The hilly region of Manipur especially along the NH-39 road, which is the lifeline of the State, is prone to landslides every year particularly during the monsoon season. Anthropological factors, such as excessive deforestation, unsystematic changes in land use and land cover pattern and slope cultivation, etc. are indirectly initiate the process of landslides. In the present study, landslide susceptibility mapping was carried out using frequency ratio and fuzzy gamma operator models with the help of geomatics techniques. The landslide susceptibility mapping was prepared using landslide inventory data and nine landslide causative factors, i.e. lithology, land use and land cover, geomorphology, drainage density, lineament density, slope gradient, slope aspect, curvature, and elevation. These causative factors were prepared with the help of toposheet, high resolution IRS P6 LISS IV satellite imagery, cartosat DEM data and extensive field work.

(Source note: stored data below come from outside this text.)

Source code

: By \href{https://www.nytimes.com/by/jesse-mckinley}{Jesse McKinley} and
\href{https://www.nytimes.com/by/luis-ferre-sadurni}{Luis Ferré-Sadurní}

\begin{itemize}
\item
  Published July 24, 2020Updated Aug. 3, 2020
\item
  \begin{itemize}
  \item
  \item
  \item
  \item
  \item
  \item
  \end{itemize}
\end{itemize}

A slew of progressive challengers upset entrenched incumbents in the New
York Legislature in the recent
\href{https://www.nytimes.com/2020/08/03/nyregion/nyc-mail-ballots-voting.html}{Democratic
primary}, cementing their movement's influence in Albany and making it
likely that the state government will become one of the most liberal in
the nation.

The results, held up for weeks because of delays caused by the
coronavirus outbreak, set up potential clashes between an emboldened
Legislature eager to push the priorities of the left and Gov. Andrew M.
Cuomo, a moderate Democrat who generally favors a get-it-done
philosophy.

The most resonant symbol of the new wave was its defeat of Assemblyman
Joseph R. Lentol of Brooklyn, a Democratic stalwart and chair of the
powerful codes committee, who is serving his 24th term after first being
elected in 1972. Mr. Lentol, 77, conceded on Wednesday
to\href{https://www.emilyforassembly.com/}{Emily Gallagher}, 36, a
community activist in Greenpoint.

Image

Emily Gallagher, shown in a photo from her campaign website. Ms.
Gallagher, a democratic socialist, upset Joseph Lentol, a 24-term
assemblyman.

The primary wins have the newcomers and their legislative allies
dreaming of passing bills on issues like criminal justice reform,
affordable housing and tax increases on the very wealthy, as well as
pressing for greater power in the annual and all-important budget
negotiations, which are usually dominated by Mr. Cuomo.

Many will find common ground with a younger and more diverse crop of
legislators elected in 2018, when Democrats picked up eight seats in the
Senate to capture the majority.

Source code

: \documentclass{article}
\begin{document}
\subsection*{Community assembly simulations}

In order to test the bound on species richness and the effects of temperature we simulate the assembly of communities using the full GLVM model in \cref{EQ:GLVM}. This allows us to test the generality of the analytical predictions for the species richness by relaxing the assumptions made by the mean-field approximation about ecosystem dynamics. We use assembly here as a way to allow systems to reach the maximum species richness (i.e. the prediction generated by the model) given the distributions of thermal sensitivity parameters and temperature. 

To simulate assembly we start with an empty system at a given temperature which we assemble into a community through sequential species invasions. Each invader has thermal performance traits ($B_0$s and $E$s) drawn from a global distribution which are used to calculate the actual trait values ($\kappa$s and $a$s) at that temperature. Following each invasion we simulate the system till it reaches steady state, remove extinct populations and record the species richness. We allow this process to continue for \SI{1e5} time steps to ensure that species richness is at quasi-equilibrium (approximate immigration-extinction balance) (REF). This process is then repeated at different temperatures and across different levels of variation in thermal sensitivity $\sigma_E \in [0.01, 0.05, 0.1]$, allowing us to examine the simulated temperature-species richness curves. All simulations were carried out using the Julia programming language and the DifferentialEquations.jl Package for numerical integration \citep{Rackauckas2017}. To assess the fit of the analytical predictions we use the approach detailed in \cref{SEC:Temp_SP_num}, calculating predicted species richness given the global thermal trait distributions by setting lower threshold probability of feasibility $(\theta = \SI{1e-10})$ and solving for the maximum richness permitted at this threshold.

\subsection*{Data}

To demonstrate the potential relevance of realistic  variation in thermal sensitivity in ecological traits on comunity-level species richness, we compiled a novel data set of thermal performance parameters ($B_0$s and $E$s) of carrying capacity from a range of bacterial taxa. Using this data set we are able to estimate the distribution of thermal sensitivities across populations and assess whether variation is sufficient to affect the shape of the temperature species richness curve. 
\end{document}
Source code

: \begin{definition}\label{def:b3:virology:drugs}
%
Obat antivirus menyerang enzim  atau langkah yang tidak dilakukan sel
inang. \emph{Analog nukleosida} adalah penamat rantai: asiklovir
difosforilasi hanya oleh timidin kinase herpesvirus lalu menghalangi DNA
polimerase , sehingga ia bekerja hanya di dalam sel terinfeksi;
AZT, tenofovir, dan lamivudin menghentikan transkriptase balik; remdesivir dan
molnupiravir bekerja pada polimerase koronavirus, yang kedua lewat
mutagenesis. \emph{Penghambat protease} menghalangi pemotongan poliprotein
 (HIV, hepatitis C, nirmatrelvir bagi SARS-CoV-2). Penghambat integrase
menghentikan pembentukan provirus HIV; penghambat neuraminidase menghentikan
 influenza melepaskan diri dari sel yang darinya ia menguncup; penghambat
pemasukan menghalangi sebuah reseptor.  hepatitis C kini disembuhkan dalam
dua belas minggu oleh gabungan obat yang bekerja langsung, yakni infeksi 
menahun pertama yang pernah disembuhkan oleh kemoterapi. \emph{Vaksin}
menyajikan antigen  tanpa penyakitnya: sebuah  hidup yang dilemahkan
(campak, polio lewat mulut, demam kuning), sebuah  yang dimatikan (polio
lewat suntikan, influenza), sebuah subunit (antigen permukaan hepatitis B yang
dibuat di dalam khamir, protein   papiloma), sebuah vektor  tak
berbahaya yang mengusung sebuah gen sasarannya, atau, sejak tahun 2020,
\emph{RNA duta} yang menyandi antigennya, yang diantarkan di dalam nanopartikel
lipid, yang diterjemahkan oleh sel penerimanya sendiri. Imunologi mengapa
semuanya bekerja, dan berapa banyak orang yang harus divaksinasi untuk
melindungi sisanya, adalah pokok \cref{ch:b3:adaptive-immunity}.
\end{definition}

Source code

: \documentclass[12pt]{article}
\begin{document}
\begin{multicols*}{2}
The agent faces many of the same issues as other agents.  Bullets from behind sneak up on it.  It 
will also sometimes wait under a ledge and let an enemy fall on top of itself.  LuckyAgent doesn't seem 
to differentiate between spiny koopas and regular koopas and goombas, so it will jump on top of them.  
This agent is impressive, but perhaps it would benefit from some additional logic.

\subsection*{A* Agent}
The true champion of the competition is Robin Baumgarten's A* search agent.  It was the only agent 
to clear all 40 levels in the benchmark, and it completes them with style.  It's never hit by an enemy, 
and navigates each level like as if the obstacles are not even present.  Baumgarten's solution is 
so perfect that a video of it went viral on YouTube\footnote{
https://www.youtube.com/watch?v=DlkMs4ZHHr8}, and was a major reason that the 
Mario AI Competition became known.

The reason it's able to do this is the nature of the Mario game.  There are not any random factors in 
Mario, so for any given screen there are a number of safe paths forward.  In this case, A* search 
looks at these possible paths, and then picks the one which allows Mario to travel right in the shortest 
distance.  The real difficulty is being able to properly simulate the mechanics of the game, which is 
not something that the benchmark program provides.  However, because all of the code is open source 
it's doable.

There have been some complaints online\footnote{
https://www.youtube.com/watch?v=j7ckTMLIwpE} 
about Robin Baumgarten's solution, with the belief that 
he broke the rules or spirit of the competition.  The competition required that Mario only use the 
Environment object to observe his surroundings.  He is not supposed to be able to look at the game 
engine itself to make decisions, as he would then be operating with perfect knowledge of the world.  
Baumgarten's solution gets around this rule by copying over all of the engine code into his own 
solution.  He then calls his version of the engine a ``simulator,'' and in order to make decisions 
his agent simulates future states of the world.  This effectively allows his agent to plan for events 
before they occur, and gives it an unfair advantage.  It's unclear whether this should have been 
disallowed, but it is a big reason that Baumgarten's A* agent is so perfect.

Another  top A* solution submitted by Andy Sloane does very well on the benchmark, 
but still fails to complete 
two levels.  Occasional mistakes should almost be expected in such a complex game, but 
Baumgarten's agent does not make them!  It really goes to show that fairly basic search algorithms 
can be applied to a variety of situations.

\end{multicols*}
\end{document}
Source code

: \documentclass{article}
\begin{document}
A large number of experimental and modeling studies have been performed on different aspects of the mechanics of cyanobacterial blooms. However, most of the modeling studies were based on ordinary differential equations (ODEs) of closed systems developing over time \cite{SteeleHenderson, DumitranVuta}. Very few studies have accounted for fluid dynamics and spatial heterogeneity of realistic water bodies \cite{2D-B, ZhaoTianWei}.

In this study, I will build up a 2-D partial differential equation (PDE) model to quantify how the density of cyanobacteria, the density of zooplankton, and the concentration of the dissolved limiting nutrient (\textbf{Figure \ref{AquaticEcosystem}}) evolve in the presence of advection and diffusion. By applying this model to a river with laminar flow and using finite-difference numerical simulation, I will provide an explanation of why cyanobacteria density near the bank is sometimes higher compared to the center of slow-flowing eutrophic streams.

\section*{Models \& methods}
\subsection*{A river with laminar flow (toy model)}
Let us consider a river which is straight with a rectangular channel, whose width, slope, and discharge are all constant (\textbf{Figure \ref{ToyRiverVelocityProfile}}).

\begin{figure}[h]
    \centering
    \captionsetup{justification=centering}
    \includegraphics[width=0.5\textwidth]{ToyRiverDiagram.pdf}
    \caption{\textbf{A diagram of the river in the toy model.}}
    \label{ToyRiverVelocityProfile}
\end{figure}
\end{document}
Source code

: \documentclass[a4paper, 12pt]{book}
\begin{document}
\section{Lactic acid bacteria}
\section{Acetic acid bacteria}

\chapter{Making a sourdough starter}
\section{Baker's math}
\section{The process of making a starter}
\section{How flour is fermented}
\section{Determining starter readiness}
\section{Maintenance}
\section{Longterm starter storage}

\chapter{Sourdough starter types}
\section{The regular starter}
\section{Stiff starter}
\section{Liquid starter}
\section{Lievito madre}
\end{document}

The landslide susceptibility maps were prepared by calculating the relationship between the landslide causative parameters with landslide areas using a frequency ratio model. To get the fuzzy membership values, the frequency ratio values were normalized between the ranges of 0 and 1. The landslide susceptibility maps were compared and prediction accuracy of both the models was derived using the area under curve (AUC) method. The success rate curves were obtained using both training and all landslide inventory dataset. For training landslide inventory dataset, the AUC value of the success rate curve for the frequency ratio model was found to be 0.8056, whereas for the fuzzy gamma operator (using γ = 0.99) model, it was calculated as 0.9150. In the case of all landslide inventory dataset, the AUC value of the success rate curve for the frequency ratio model and the fuzzy gamma operator model were 0.7921 and 0.8188, respectively. The landslide susceptibility index was also compared with the landslide validation inventory dataset to obtain the prediction rate curves. The AUC value of the prediction rate curve for the frequency ratio model was 0.5681, whereas in the case of the fuzzy gamma operator model, it was 0.6721.

Suggested Citation

  • Guru Balamurugan & Veerappan Ramesh & Mangminlen Touthang, 2016. "Landslide susceptibility zonation mapping using frequency ratio and fuzzy gamma operator models in part of NH-39, Manipur, India," Natural Hazards: Journal of the International Society for the Prevention and Mitigation of Natural Hazards, Springer;International Society for the Prevention and Mitigation of Natural Hazards, vol. 84(1), pages 465-488, October.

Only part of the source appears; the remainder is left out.